— GOAL OF THE EXERCISE —
Give again, word for word, each line below starting at the one that contains "fonction des evenements." and ending at the one that contains "The construction gives".

[Stored items from a collection]
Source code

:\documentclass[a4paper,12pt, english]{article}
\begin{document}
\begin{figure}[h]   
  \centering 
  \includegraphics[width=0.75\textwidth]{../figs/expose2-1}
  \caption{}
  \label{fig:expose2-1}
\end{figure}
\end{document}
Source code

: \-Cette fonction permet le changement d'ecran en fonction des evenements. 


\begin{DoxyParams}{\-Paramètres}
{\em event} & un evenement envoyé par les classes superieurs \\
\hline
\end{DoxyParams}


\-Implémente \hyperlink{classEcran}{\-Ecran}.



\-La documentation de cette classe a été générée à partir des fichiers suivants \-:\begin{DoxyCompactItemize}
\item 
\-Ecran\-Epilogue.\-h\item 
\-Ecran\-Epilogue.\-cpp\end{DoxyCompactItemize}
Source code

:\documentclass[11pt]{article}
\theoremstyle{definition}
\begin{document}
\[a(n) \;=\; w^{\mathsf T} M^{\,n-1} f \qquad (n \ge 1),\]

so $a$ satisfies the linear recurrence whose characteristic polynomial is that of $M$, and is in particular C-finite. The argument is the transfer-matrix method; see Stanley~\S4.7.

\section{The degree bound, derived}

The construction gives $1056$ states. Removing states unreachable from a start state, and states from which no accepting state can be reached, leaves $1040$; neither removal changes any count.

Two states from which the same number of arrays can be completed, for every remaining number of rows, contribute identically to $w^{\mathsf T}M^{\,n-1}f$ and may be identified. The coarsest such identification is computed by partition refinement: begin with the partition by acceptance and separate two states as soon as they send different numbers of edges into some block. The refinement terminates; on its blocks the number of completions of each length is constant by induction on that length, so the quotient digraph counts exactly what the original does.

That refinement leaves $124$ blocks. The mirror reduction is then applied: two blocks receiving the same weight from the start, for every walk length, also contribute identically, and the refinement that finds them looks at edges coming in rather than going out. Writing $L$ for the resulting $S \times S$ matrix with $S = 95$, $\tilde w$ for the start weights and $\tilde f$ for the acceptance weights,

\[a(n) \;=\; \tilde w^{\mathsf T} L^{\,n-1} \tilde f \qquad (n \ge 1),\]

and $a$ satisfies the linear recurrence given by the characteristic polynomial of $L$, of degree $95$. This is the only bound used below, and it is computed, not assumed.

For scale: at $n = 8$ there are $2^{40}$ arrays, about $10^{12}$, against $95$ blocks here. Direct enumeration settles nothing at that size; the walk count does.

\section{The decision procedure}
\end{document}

— FINAL ANSWER —
: \-Cette fonction permet le changement d'ecran en fonction des evenements. 


\begin{DoxyParams}{\-Paramètres}
{\em event} & un evenement envoyé par les classes superieurs \\
\hline
\end{DoxyParams}


\-Implémente \hyperlink{classEcran}{\-Ecran}.



\-La documentation de cette classe a été générée à partir des fichiers suivants \-:\begin{DoxyCompactItemize}
\item 
\-Ecran\-Epilogue.\-h\item 
\-Ecran\-Epilogue.\-cpp\end{DoxyCompactItemize}
Source code

:\documentclass[11pt]{article}
\theoremstyle{definition}
\begin{document}
\[a(n) \;=\; w^{\mathsf T} M^{\,n-1} f \qquad (n \ge 1),\]

so $a$ satisfies the linear recurrence whose characteristic polynomial is that of $M$, and is in particular C-finite. The argument is the transfer-matrix method; see Stanley~\S4.7.

\section{The degree bound, derived}

The construction gives $1056$ states. Removing states unreachable from a start state, and states from which no accepting state can be reached, leaves $1040$; neither removal changes any count.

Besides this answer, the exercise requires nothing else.